Exercise aim — In the records below, reproduce exactly the lines from the one containing "brand. | [optional]" through the one containing "04 Data Visualization", both included, and omit the pictures.

Data for this task —
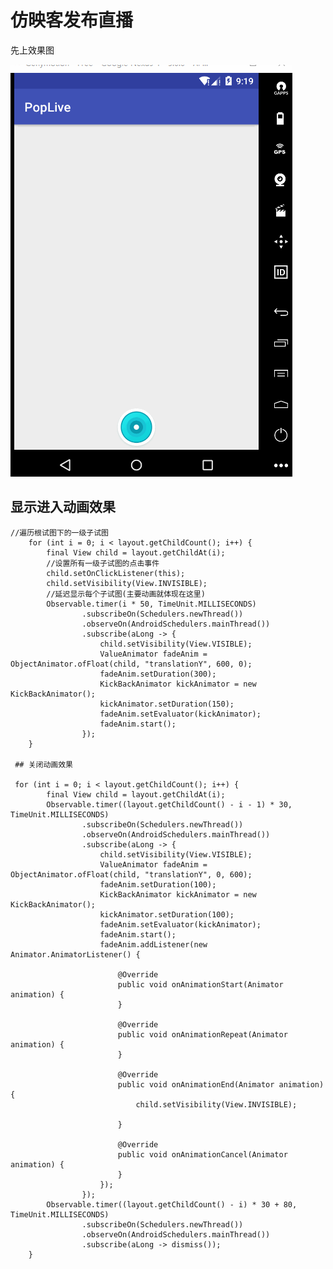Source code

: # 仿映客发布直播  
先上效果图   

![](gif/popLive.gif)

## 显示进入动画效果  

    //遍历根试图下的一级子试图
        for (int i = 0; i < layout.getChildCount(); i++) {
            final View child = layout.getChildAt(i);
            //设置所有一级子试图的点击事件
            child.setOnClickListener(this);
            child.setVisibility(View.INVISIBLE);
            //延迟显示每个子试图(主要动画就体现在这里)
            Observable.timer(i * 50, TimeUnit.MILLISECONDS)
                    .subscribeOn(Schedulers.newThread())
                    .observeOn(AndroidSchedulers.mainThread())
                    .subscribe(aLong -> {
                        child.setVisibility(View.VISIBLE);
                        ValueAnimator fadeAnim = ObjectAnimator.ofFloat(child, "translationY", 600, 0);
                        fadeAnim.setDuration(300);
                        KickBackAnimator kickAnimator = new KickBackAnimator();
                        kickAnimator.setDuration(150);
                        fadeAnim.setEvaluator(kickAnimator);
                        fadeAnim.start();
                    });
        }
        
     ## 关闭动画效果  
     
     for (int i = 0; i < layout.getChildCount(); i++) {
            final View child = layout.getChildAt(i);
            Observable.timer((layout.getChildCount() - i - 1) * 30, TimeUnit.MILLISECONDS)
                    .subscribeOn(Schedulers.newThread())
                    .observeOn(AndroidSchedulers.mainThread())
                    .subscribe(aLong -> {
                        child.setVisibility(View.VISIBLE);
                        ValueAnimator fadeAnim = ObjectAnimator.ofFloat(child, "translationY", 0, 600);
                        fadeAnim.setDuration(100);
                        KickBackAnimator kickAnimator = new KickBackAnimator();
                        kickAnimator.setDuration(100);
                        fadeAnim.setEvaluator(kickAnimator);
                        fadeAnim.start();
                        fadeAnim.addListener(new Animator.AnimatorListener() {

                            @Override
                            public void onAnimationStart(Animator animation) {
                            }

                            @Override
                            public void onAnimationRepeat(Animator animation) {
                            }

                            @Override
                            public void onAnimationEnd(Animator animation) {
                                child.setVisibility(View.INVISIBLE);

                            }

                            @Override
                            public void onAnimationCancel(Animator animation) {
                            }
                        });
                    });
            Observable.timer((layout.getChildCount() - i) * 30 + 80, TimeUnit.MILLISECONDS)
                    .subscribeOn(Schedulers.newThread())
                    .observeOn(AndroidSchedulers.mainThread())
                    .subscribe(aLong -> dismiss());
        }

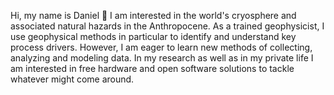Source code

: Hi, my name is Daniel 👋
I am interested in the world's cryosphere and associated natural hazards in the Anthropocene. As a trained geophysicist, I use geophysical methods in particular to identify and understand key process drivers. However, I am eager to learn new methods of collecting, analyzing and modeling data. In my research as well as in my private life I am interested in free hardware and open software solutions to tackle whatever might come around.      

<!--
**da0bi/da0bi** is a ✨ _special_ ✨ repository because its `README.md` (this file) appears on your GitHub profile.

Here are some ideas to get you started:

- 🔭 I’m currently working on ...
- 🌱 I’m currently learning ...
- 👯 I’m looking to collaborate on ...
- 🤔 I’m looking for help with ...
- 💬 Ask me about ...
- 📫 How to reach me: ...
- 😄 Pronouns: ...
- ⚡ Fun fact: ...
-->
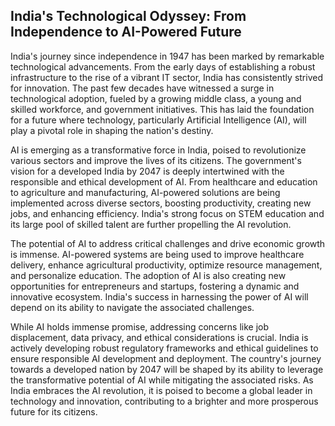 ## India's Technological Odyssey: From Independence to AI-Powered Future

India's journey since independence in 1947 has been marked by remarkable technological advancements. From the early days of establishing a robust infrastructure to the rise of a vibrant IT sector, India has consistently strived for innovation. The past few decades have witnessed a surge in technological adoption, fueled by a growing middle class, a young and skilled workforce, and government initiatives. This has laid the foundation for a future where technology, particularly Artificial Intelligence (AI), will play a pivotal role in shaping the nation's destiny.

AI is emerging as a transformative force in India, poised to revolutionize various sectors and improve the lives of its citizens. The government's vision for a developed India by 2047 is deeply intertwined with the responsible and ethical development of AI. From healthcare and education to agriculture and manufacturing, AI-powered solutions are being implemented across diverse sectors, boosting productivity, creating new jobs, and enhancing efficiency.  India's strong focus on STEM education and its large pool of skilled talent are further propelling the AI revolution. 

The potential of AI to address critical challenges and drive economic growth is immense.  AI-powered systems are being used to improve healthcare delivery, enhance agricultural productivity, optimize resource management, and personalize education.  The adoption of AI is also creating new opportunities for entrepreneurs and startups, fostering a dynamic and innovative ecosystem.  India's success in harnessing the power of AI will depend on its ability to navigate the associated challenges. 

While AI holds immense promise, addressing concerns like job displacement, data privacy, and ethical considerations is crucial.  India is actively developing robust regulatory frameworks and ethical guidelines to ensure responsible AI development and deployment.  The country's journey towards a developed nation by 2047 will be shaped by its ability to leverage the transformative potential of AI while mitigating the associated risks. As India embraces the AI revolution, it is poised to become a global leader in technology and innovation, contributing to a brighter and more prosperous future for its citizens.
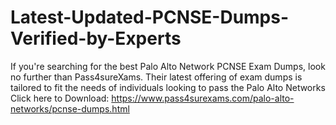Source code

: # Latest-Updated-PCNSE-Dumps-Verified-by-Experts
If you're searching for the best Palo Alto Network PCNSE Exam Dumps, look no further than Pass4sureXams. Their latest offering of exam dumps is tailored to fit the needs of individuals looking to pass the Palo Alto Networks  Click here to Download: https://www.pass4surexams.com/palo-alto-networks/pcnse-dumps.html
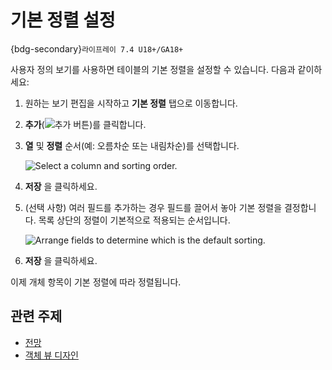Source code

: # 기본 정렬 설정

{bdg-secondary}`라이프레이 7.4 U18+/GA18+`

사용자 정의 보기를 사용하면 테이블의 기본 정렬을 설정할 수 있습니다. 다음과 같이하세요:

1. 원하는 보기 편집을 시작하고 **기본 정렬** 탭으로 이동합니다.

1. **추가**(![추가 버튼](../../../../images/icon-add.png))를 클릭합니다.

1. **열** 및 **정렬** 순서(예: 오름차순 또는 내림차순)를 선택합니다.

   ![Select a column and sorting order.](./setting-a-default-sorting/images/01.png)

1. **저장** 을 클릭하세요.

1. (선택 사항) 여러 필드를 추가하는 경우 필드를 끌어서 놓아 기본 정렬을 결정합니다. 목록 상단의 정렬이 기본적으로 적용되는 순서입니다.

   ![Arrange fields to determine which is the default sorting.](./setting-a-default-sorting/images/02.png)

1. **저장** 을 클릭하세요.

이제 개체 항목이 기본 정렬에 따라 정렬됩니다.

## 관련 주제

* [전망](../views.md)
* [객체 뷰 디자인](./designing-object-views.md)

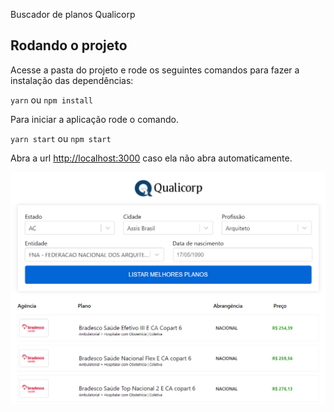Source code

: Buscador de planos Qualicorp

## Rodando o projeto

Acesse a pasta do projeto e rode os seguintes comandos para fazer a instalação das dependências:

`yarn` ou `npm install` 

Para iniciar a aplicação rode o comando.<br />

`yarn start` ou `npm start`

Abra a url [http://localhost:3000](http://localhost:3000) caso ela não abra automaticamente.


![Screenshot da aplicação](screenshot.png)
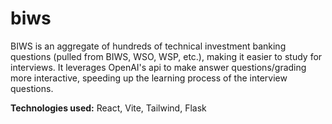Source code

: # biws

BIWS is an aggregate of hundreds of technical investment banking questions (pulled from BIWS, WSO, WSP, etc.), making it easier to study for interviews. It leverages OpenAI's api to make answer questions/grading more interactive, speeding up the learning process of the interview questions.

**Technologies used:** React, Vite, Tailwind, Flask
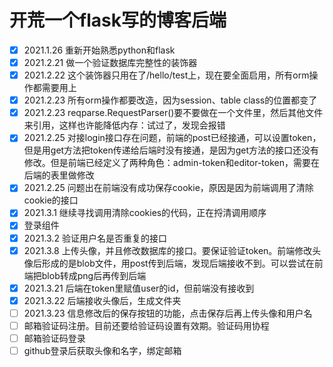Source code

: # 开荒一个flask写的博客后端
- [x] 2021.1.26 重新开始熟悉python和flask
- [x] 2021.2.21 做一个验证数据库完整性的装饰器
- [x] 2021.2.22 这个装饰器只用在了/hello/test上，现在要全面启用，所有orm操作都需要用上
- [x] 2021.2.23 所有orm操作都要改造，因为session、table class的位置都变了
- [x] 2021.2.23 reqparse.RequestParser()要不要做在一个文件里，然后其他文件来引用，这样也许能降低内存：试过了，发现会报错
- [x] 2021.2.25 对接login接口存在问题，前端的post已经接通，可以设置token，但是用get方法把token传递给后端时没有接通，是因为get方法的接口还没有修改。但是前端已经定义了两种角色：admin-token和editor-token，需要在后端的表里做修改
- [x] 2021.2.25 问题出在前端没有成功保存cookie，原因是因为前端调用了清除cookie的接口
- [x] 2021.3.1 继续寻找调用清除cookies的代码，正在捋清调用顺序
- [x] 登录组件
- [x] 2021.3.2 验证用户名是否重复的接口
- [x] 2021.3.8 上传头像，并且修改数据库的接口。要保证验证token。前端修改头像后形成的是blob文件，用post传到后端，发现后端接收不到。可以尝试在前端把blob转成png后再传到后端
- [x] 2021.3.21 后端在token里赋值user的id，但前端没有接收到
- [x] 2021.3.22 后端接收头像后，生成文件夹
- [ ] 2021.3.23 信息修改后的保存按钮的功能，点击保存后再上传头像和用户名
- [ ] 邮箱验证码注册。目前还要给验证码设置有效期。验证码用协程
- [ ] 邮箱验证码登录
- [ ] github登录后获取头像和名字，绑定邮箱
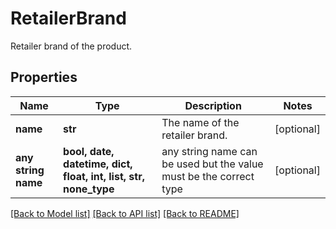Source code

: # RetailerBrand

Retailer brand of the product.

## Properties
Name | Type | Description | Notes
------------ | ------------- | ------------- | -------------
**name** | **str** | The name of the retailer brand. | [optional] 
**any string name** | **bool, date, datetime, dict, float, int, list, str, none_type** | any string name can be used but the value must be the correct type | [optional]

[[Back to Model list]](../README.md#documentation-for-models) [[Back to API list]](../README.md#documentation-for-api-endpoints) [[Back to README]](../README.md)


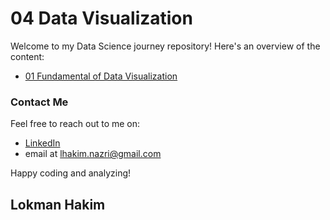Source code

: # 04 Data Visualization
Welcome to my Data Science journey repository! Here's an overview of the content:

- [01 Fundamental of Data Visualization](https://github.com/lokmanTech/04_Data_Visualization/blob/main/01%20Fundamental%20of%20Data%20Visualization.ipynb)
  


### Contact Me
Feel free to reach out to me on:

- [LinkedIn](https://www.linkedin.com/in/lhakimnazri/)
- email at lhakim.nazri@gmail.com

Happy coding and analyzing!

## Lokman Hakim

Answer —
**name** | **str** | The name of the retailer brand. | [optional] 
**any string name** | **bool, date, datetime, dict, float, int, list, str, none_type** | any string name can be used but the value must be the correct type | [optional]

[[Back to Model list]](../README.md#documentation-for-models) [[Back to API list]](../README.md#documentation-for-api-endpoints) [[Back to README]](../README.md)


Source code

: # 04 Data Visualization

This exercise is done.